Outro dia vi o vídeo no qual uma fazendeira do Mato Grosso do Sul dizia que eles eram os donos daquelas terras porque foram os "desbravadores". Estranhei o depoimento, pois, ali, naquela fala, ela mesma afirmava que seus antepassados foram os que conquistaram a área para que, naqueles longínquos dias, pudessem levantar suas casas e iniciar suas lavouras.
O que, então, significa isso? Se eles desbravaram significa que limparam a passagem, tornaram mansos, civilizaram. É o que diz o dicionário. Se assim é, só tornamos mansos ou civilizamos alguém. E quem era esse alguém? Os índios. Esse é resumo da ópera bufa dos fazendeiros do Mato Grosso do Sul. Logo, ela mesma confirma que o território hoje ocupado por seus familiares e por ela mesma era originalmente dos Guarani.
A fala da fazendeira é bastante esclarecedora da situação que vivem os Guarani Kaiwá naquela região. Para ela e para seus amigos, os indígenas nada mais são do que um atrapalho, uma incomodação, uma desordem no mapa tão bem construído por eles. Se um dia a gente branca invadiu as terras e limpou a área dos índios, agora eles que não venham reivindicar posse de nada. Foram destruídos, que sumam dali.

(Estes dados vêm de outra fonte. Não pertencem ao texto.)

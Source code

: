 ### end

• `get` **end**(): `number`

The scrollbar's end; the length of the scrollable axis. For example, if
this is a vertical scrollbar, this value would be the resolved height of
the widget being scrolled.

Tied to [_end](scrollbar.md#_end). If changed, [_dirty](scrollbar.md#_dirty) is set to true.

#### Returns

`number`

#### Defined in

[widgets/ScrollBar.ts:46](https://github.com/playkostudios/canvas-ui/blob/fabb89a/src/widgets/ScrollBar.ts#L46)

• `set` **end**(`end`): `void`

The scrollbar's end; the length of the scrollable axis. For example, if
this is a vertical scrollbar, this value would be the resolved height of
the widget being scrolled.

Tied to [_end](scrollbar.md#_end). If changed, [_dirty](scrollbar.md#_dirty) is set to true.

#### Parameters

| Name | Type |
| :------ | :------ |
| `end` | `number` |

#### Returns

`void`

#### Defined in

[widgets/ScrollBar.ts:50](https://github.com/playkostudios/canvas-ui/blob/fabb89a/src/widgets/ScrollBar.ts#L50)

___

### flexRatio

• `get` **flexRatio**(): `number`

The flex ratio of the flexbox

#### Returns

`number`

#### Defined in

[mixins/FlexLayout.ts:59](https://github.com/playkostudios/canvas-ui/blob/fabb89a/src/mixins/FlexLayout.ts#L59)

Essa é a verdade dos fazendeiros. Eles se dão ao direito de pensar que a matança dos índios do passado foi uma coisa boa, um passo no avanço do progresso. Mas, a senhora do vídeo se esquece que quando seus antepassados "desbravaram" aquela região, muitos dos povos que ali viviam não morreram. Eles fugiram, empurrados pela violência e pela ponta dos mosquetes.

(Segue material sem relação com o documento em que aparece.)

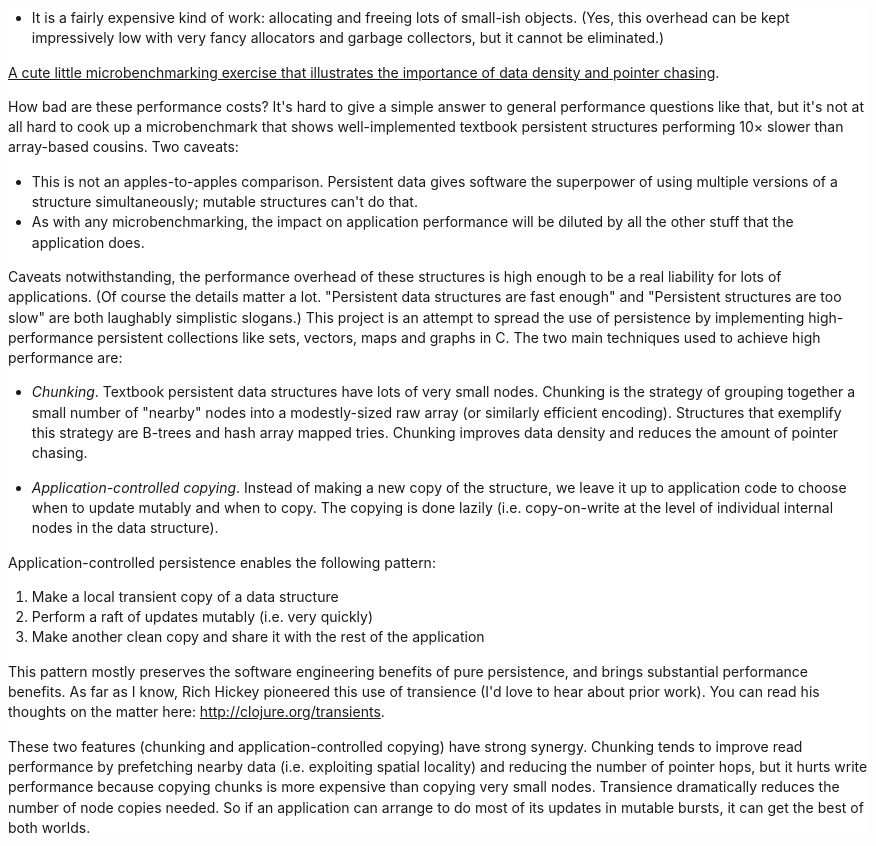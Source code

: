   * It is a fairly expensive kind of work: allocating and freeing lots of small-ish objects.
    (Yes, this overhead can be kept impressively low with very fancy allocators and garbage collectors, but it cannot be eliminated.)

[A cute little microbenchmarking exercise that illustrates the importance of data density and pointer chasing](/Documentation/linked_list.md).

How bad are these performance costs?
It's hard to give a simple answer to general performance questions like that, but it's not at all hard to cook up a microbenchmark that shows well-implemented textbook persistent structures performing 10&times; slower than array-based cousins.
Two caveats:

* This is not an apples-to-apples comparison.
  Persistent data gives software the superpower of using multiple versions of a structure simultaneously; mutable structures can't do that.
* As with any microbenchmarking, the impact on application performance will be diluted by all the other stuff that the application does.

Caveats notwithstanding, the performance overhead of these structures is high enough to be a real liability for lots of applications.
(Of course the details matter a lot.
"Persistent data structures are fast enough" and "Persistent structures are too slow" are both laughably simplistic slogans.)
This project is an attempt to spread the use of persistence by implementing high-performance persistent collections like sets, vectors, maps and graphs in C.
The two main techniques used to achieve high performance are:

* _Chunking_.
  Textbook persistent data structures have lots of very small nodes.
  Chunking is the strategy of grouping together a small number of "nearby" nodes into a modestly-sized raw array (or similarly efficient encoding).
  Structures that exemplify this strategy are B-trees and hash array mapped tries.
  Chunking improves data density and reduces the amount of pointer chasing.

* _Application-controlled copying_.
  Instead of making a new copy of the structure, we leave it up to application code to choose when to update mutably and when to copy.
  The copying is done lazily (i.e. copy-on-write at the level of individual internal nodes in the data structure).

Application-controlled persistence enables the following pattern:

1. Make a local transient copy of a data structure
2. Perform a raft of updates mutably (i.e. very quickly)
3. Make another clean copy and share it with the rest of the application

This pattern mostly preserves the software engineering benefits of pure persistence, and brings substantial performance benefits.
As far as I know, Rich Hickey pioneered this use of transience (I'd love to hear about prior work).
You can read his thoughts on the matter here: http://clojure.org/transients.

These two features (chunking and application-controlled copying) have strong synergy.
Chunking tends to improve read performance by prefetching nearby data (i.e. exploiting spatial locality) and reducing the number of pointer hops, but it hurts write performance because copying chunks is more expensive than copying very small nodes.
Transience dramatically reduces the number of node copies needed.
So if an application can arrange to do most of its updates in mutable bursts, it can get the best of both worlds.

Só que para os indígenas a terra não é um pedaço de chão que se pode comprar ou desbravar. É parte viva da cultura. Assim, mesmo tendo fugido ou se escondido, os indígenas ficaram por ali e, com o passar do tempo, foram voltando, exigindo o direito de viver naquele território que ocupavam originalmente.

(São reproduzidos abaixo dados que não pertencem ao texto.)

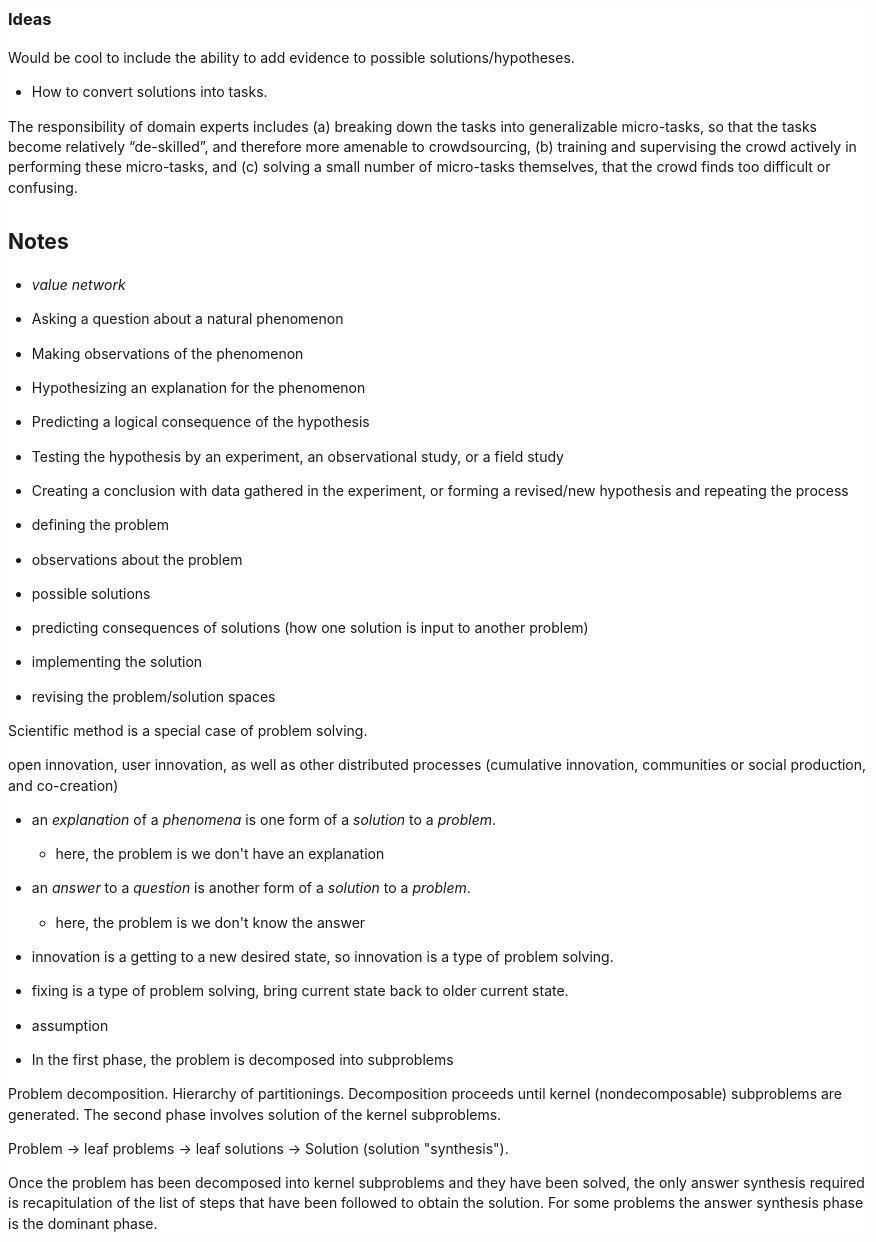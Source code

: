 ### Ideas

Would be cool to include the ability to add evidence to possible solutions/hypotheses.

- How to convert solutions into tasks.

The responsibility of domain experts includes (a) breaking down the tasks into generalizable micro-tasks, so that the
tasks become relatively “de-skilled”, and therefore more amenable to crowdsourcing, (b) training and supervising
the crowd actively in performing these micro-tasks, and (c) solving a small number of micro-tasks themselves, that
the crowd finds too difficult or confusing.

## Notes

- _value network_
- Asking a question about a natural phenomenon
- Making observations of the phenomenon
- Hypothesizing an explanation for the phenomenon
- Predicting a logical consequence of the hypothesis
- Testing the hypothesis by an experiment, an observational study, or a field study
- Creating a conclusion with data gathered in the experiment, or forming a revised/new hypothesis and repeating the process

- defining the problem
- observations about the problem
- possible solutions
- predicting consequences of solutions (how one solution is input to another problem)
- implementing the solution
- revising the problem/solution spaces

Scientific method is a special case of problem solving.

open innovation, user innovation, as well as other distributed processes (cumulative innovation, communities or social production, and co-creation)

- an _explanation_ of a _phenomena_ is one form of a _solution_ to a _problem_.
  + here, the problem is we don't have an explanation
- an _answer_ to a _question_ is another form of a _solution_ to a _problem_.
  + here, the problem is we don't know the answer
- innovation is a getting to a new desired state, so innovation is a type of problem solving.
- fixing is a type of problem solving, bring current state back to older current state.
- assumption

- In the first phase, the problem is decomposed into subproblems

Problem decomposition. Hierarchy of partitionings. Decomposition proceeds until kernel (nondecomposable) subproblems are generated. The second phase involves solution of the kernel subproblems.

Problem -> leaf problems -> leaf solutions -> Solution (solution "synthesis").

Once the problem has been decomposed into kernel subproblems and they have been solved, the only answer synthesis required is recapitulation of the list of steps that have been followed to obtain the solution. For some problems
the answer synthesis phase is the dominant phase.
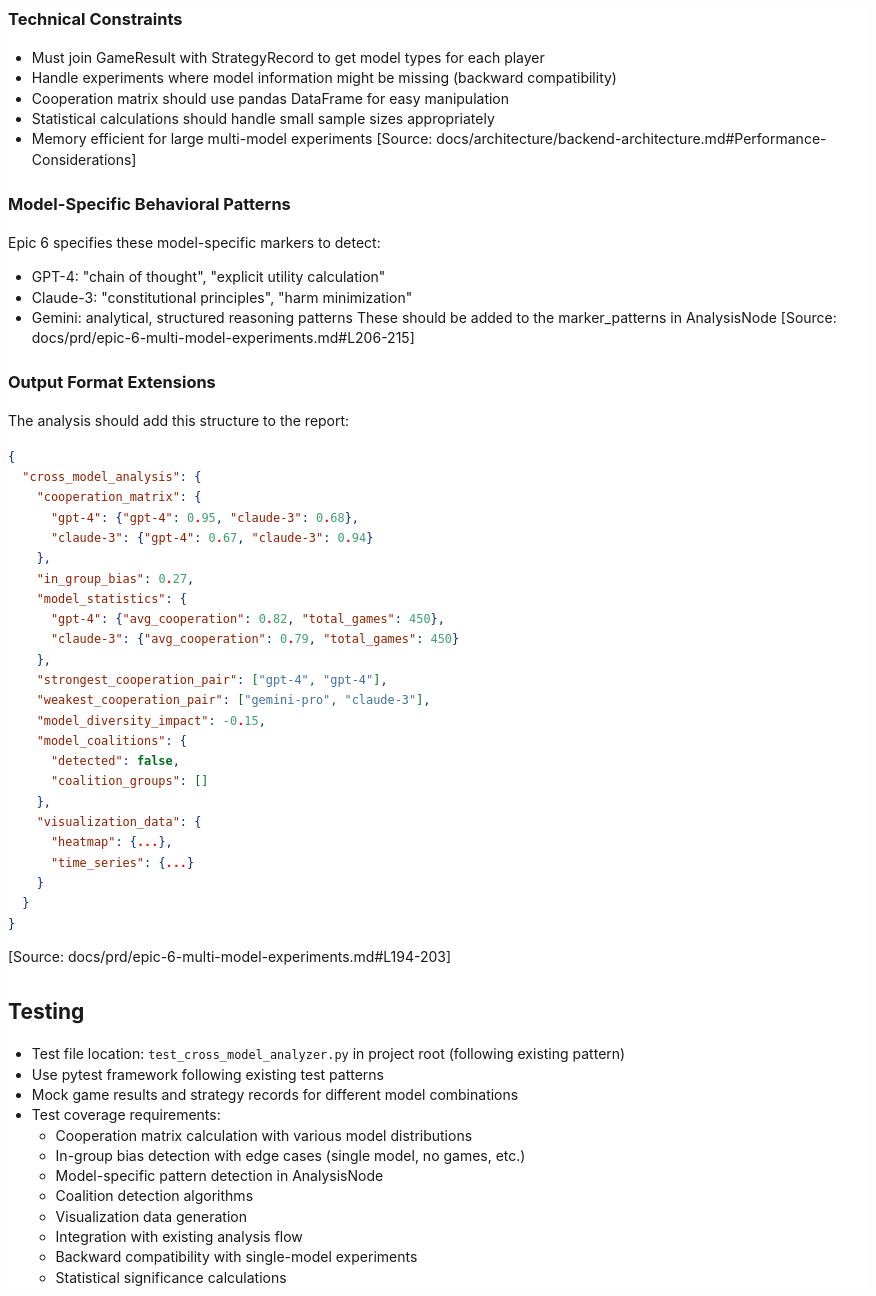 ### Technical Constraints
- Must join GameResult with StrategyRecord to get model types for each player
- Handle experiments where model information might be missing (backward compatibility)
- Cooperation matrix should use pandas DataFrame for easy manipulation
- Statistical calculations should handle small sample sizes appropriately
- Memory efficient for large multi-model experiments
[Source: docs/architecture/backend-architecture.md#Performance-Considerations]

### Model-Specific Behavioral Patterns
Epic 6 specifies these model-specific markers to detect:
- GPT-4: "chain of thought", "explicit utility calculation"
- Claude-3: "constitutional principles", "harm minimization"  
- Gemini: analytical, structured reasoning patterns
These should be added to the marker_patterns in AnalysisNode
[Source: docs/prd/epic-6-multi-model-experiments.md#L206-215]

### Output Format Extensions
The analysis should add this structure to the report:
```json
{
  "cross_model_analysis": {
    "cooperation_matrix": {
      "gpt-4": {"gpt-4": 0.95, "claude-3": 0.68},
      "claude-3": {"gpt-4": 0.67, "claude-3": 0.94}
    },
    "in_group_bias": 0.27,
    "model_statistics": {
      "gpt-4": {"avg_cooperation": 0.82, "total_games": 450},
      "claude-3": {"avg_cooperation": 0.79, "total_games": 450}
    },
    "strongest_cooperation_pair": ["gpt-4", "gpt-4"],
    "weakest_cooperation_pair": ["gemini-pro", "claude-3"],
    "model_diversity_impact": -0.15,
    "model_coalitions": {
      "detected": false,
      "coalition_groups": []
    },
    "visualization_data": {
      "heatmap": {...},
      "time_series": {...}
    }
  }
}
```
[Source: docs/prd/epic-6-multi-model-experiments.md#L194-203]

## Testing
- Test file location: `test_cross_model_analyzer.py` in project root (following existing pattern)
- Use pytest framework following existing test patterns
- Mock game results and strategy records for different model combinations
- Test coverage requirements:
  - Cooperation matrix calculation with various model distributions
  - In-group bias detection with edge cases (single model, no games, etc.)
  - Model-specific pattern detection in AnalysisNode
  - Coalition detection algorithms
  - Visualization data generation
  - Integration with existing analysis flow
  - Backward compatibility with single-model experiments
  - Statistical significance calculations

Essa é a verdade dos indígenas. Eles insistem em ver garantido o seu direito de estar nas suas terras. Querem uma pequena parcela, nem exigem o espaço todo. Só um espaço digno para vivenciar sua cultura.
Mas, a história dos homens é a história da luta de classe, já disse alguém um dia. E nesse combate, a classe dominante é a que tem as armas e o estado. Os oprimidos só têm os seus corpos e a vontade de viver na justiça. Então, aparentemente, não há saídas. Já dizia o filósofo austríaco Ludwig Wittgenstein: "o mundo dos felizes é diferente do mundo dos infelizes". Como então fazer com que esses mundos dialoguem? Tivéssemos um Estado ancorado na justiça, seria ele o responsável por garantir que essas duas verdades pudessem ser debatidas na serenidade. Mas não. No caso dos conflitos no Mato Grosso do Sul, o estado ainda aporta as armas e a proteção ao campo dos "felizes", os fazendeiros.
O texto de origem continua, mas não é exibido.